** WHAT TO WORK ON **
Find the word "item" in the data below and copy each line that holds it.

[Stored data entries]
* * * * * * *

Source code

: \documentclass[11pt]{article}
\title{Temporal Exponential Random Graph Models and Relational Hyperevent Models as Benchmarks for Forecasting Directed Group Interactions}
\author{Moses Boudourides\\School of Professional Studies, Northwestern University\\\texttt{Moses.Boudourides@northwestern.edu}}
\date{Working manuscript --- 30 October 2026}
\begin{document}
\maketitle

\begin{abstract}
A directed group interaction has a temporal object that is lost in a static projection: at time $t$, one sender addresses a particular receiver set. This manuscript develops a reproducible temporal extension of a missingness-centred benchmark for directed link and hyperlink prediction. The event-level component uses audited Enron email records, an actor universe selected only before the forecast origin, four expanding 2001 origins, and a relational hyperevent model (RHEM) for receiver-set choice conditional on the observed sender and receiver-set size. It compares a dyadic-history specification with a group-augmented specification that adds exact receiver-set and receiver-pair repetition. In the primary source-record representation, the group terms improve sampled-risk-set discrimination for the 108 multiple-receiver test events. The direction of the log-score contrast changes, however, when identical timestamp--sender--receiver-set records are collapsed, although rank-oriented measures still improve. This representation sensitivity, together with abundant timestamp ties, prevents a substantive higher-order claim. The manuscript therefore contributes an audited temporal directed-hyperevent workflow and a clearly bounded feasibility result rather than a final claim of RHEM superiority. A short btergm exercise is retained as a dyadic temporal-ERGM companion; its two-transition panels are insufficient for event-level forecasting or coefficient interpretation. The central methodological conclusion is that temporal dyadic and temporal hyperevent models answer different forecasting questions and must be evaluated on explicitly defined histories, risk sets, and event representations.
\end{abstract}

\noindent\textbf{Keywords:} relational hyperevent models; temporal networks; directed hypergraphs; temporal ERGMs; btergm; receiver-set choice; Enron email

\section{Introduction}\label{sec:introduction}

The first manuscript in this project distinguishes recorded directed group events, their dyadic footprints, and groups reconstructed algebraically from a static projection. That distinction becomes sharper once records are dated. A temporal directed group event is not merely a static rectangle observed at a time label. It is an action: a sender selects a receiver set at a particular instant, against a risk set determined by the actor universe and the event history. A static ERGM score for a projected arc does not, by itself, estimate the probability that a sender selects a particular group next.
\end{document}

* * * * * * *

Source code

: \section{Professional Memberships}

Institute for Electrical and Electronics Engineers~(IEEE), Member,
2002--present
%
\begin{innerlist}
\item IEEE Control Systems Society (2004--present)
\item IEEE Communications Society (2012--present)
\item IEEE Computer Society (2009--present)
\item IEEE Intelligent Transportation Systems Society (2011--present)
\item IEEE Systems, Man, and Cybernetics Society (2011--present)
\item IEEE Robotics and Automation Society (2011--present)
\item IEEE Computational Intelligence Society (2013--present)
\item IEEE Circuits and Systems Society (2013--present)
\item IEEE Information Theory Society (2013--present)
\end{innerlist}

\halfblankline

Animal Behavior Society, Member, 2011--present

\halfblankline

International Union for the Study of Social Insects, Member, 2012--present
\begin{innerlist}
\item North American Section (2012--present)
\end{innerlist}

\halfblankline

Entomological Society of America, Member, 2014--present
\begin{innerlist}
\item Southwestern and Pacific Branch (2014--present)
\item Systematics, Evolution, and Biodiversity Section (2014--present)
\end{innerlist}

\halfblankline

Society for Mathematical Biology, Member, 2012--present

* * * * * * *

** ANSWER BELOW **
\item IEEE Control Systems Society (2004--present)
\item IEEE Communications Society (2012--present)
\item IEEE Computer Society (2009--present)
\item IEEE Intelligent Transportation Systems Society (2011--present)
\item IEEE Systems, Man, and Cybernetics Society (2011--present)
\item IEEE Robotics and Automation Society (2011--present)
\item IEEE Computational Intelligence Society (2013--present)
\item IEEE Circuits and Systems Society (2013--present)
\item IEEE Information Theory Society (2013--present)
\item North American Section (2012--present)
\item Southwestern and Pacific Branch (2014--present)
\item Systematics, Evolution, and Biodiversity Section (2014--present)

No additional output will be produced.